The Beauty of Breath: Dead Air Spaces

25. Okt. 20:55

Although he is not wearing a top hat, Mark Vernon is a magician. He makes round objects hover in mid air, he speaks through balloons, and he breathes through frame pumps. Vernon’s research on the subject of breath lead him to visit yoga schools, hospitals and scuba diving courses among others.

His performance went under the title of „Dead Air Spaces“. I got a bit confused about the complex poetics that evolved from that threefold word formula, that combined medical, technical and radio affairs – all of which were enchantingly transformed into live radio art on stage. There were “Dead Air Space” (By the way, in German the term translates into the rather ugly and devastatingly depressing word “Totraum”.)… and “Dead Air”.

Apart from issues in building technology (window insulation), a “‘dead air space’ in diving terminology refers to air that doesn’t play a part in the gas exchange with the lungs; air left over in the snorkel, regulator or even the throat containing greater levels of carbon dioxide.”

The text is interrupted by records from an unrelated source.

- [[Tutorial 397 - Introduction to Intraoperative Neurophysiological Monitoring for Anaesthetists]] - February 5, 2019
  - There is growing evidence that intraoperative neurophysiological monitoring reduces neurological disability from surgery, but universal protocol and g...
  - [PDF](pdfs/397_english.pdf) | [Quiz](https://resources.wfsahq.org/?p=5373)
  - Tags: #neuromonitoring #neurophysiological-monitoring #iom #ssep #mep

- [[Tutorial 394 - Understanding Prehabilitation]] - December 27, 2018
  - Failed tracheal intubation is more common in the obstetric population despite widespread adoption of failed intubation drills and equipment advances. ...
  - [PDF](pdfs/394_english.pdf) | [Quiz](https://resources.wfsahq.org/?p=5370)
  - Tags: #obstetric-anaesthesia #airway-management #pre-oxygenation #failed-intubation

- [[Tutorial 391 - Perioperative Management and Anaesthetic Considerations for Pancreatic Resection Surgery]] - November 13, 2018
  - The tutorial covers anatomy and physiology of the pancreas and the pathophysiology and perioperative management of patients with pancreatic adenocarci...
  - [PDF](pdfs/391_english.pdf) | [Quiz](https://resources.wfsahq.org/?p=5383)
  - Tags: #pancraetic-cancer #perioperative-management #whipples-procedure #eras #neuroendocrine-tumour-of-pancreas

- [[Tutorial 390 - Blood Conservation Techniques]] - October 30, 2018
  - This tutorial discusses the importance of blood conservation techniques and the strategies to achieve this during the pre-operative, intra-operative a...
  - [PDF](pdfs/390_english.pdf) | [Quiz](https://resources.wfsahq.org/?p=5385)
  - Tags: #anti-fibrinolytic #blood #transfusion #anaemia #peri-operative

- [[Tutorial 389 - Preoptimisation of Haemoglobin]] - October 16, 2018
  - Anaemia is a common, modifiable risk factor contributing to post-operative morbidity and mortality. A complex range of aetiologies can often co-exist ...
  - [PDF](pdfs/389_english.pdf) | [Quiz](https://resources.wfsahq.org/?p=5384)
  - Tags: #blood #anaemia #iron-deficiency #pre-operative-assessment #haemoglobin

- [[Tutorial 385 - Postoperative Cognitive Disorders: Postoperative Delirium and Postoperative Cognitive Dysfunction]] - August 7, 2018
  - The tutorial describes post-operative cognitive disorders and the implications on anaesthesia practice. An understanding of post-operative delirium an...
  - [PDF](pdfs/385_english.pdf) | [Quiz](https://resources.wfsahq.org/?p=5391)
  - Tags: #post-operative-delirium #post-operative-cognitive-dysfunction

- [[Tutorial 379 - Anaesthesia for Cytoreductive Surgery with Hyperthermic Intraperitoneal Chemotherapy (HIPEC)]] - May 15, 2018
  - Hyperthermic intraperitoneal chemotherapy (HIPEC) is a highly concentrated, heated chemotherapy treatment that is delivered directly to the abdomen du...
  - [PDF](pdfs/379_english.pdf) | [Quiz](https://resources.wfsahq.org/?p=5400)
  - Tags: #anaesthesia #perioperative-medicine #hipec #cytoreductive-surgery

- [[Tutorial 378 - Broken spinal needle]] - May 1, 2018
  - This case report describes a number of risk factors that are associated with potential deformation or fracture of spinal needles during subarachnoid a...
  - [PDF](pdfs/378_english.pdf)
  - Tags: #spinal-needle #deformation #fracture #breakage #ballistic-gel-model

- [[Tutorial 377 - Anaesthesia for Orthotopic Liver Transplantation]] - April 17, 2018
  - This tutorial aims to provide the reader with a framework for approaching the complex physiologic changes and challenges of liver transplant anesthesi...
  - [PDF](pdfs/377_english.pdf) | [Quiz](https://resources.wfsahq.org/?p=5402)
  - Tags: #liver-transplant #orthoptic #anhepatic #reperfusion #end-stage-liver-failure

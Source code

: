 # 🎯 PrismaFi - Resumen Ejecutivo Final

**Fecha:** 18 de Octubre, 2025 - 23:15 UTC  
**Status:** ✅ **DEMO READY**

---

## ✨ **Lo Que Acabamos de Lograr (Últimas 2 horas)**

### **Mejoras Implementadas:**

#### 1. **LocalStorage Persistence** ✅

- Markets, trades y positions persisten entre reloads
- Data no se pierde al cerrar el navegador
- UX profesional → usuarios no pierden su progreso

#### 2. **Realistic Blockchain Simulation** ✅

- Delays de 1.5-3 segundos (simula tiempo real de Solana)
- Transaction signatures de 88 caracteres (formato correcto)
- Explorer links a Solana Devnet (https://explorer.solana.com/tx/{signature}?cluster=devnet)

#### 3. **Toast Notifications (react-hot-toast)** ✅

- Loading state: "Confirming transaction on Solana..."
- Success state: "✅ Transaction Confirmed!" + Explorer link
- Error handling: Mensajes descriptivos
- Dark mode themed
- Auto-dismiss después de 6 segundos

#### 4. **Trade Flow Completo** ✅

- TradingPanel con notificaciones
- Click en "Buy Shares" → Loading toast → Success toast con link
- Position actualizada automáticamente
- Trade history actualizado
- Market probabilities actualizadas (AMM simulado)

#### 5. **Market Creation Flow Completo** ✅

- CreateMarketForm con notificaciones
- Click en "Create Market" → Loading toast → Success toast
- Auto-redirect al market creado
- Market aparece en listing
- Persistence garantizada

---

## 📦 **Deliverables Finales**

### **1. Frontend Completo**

In radio broadcasting, on the other hand, „dead air” is defined as “a period of silence especially during a radio broadcast,” which has been extended, in some formal definitions, to include both audio and video signals. Moreover, „the term is most often used in cases where program material comes to an unexpected halt, either through operator error or for technical reasons. Among professional broadcasters, dead air is considered one of the worst things that can occur“.

Listening to Vernon’s concert though is one of the best things that can occur to listeners. His mix of documentary material (interviews, recordings and – at times – very personal statements) with sound processing and live action-breathing is absolutely compelling. Vernon’s world of „Dead Air“ is as poetic as concise, it is as melodic as raw and – needless to say – I liked it very much!